╭─ Materials provided

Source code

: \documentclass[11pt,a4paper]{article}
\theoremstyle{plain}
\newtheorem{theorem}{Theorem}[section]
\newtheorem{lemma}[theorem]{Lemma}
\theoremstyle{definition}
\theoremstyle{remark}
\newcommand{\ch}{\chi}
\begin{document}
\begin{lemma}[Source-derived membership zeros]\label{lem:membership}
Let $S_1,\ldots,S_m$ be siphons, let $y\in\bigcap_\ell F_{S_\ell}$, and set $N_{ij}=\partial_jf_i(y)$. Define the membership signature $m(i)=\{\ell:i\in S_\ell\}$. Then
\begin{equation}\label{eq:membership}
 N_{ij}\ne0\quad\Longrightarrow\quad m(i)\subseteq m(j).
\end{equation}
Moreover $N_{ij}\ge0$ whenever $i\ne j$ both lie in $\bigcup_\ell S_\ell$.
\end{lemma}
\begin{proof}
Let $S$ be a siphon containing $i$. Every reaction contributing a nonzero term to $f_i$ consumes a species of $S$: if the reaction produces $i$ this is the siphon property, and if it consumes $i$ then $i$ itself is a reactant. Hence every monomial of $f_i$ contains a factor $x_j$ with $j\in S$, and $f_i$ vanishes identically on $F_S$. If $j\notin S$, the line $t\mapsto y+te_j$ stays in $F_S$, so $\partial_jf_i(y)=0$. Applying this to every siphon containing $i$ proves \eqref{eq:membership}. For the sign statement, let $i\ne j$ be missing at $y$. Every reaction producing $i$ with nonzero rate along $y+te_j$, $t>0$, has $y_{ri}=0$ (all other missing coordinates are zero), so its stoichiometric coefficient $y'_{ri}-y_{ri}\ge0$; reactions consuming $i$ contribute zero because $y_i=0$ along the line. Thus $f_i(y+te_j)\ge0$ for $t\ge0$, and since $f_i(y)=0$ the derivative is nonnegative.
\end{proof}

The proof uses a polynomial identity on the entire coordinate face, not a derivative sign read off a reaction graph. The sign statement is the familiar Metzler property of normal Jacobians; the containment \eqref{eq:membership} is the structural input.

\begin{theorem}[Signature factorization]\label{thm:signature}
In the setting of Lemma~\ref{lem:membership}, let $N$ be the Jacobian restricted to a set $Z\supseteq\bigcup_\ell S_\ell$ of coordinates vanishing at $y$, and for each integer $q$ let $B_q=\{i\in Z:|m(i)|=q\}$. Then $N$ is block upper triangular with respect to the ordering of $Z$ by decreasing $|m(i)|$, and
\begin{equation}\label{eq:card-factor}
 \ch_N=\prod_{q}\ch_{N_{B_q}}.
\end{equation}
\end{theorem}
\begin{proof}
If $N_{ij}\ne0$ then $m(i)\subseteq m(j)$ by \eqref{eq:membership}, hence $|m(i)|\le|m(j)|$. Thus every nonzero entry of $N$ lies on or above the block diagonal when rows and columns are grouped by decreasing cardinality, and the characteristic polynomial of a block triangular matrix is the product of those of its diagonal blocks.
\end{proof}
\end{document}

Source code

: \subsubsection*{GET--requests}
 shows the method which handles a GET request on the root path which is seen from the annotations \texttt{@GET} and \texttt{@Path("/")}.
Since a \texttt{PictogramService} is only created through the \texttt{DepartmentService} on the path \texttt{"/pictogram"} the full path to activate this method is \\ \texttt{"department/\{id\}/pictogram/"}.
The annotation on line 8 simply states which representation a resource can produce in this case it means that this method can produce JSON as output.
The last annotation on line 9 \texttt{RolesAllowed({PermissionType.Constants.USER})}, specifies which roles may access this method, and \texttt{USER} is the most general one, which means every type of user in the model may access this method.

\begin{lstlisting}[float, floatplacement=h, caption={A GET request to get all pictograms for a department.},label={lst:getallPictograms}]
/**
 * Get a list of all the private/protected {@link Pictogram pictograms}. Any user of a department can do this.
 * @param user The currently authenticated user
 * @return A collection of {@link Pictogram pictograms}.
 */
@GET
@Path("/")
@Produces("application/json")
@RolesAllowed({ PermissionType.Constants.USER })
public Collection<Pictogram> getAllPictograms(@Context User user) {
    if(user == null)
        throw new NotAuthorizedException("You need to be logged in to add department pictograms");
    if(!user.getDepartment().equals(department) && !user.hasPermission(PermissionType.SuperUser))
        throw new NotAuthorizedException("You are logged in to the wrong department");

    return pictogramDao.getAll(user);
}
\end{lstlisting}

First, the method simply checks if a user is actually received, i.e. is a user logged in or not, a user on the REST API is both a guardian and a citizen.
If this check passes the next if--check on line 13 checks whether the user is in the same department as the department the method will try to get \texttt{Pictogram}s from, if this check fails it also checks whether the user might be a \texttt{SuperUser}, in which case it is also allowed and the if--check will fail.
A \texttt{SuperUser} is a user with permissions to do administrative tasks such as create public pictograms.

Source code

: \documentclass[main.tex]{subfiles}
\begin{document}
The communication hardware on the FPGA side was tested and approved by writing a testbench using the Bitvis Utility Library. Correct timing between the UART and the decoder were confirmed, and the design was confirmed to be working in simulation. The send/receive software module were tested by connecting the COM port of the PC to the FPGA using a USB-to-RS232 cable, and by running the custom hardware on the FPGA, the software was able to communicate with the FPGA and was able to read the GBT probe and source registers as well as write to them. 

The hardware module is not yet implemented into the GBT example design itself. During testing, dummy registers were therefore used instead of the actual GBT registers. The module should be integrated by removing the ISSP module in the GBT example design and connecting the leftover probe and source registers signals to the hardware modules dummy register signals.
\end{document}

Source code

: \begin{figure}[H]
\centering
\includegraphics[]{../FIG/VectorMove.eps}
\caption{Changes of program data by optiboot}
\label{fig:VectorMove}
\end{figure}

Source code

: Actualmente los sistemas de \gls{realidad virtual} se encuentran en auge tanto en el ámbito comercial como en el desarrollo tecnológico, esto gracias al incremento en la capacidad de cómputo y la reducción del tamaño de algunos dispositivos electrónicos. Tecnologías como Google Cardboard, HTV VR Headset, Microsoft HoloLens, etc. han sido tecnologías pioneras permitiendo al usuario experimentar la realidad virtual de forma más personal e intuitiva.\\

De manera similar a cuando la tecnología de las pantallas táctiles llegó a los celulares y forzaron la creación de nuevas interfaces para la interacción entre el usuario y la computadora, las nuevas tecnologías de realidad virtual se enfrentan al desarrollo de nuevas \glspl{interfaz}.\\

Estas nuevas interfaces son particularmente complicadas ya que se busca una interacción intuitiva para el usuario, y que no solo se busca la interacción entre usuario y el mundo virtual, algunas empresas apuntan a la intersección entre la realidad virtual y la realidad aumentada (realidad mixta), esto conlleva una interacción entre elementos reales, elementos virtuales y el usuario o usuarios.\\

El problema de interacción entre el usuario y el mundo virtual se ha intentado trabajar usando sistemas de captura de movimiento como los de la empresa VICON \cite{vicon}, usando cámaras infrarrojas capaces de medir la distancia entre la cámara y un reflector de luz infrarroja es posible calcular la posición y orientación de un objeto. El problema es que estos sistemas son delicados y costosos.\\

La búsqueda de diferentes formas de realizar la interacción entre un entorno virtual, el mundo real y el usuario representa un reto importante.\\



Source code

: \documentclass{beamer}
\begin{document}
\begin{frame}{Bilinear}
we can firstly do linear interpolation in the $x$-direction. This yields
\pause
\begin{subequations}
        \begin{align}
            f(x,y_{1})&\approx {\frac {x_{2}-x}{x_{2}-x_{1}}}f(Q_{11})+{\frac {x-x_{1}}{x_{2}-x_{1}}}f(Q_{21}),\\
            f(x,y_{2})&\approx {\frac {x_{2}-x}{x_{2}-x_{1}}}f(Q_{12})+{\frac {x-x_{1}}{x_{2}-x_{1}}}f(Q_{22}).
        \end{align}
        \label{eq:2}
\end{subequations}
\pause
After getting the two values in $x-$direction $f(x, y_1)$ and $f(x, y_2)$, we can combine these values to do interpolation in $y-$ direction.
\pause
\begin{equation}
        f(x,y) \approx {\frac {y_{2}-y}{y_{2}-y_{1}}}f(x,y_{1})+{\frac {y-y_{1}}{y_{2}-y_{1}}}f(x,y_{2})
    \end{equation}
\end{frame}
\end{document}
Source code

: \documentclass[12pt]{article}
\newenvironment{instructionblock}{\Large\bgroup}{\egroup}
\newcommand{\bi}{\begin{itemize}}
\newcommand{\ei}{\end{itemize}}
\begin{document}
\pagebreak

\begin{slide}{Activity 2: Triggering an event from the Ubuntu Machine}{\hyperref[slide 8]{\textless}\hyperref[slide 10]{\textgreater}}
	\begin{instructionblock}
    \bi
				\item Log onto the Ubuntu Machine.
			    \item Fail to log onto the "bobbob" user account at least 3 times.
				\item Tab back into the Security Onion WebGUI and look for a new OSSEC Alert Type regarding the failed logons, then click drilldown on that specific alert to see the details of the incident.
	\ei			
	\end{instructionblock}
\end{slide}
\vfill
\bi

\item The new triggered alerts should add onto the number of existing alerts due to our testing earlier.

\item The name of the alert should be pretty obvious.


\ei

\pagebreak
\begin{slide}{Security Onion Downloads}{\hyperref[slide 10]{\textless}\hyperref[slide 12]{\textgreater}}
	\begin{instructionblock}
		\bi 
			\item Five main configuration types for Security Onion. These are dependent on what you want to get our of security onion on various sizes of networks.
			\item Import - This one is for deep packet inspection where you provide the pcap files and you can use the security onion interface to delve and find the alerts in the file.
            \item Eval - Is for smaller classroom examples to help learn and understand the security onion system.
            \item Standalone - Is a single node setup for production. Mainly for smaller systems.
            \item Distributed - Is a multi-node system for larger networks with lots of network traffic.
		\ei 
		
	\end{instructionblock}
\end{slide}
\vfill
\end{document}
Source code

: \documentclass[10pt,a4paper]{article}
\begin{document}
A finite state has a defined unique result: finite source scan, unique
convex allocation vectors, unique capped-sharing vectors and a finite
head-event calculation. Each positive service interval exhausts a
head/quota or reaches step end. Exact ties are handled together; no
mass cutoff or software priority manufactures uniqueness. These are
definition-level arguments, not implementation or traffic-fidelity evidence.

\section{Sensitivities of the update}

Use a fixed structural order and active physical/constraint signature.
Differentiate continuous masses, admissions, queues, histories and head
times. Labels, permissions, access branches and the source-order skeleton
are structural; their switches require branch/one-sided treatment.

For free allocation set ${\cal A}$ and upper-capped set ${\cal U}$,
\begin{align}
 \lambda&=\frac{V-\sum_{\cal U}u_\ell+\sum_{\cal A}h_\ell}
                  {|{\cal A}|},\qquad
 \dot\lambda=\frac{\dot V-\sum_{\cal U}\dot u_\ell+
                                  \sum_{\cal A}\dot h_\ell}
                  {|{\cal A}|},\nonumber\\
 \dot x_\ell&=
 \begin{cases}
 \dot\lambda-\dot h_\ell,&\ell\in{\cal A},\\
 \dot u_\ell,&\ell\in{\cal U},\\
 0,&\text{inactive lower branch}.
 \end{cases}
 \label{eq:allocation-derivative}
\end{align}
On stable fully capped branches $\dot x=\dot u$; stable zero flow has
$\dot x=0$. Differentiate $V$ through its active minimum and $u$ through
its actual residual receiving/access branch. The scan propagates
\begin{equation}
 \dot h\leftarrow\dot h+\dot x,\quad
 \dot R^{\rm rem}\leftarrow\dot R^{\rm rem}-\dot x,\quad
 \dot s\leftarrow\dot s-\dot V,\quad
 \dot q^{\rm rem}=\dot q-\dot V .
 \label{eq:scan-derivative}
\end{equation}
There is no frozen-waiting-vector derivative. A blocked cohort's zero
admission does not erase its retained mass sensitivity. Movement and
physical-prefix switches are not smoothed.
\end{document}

╰─

__What the exercise asks__
Your whole answer should be one number, the count of lines in the records that hold "subseteq".

__Your solution__
2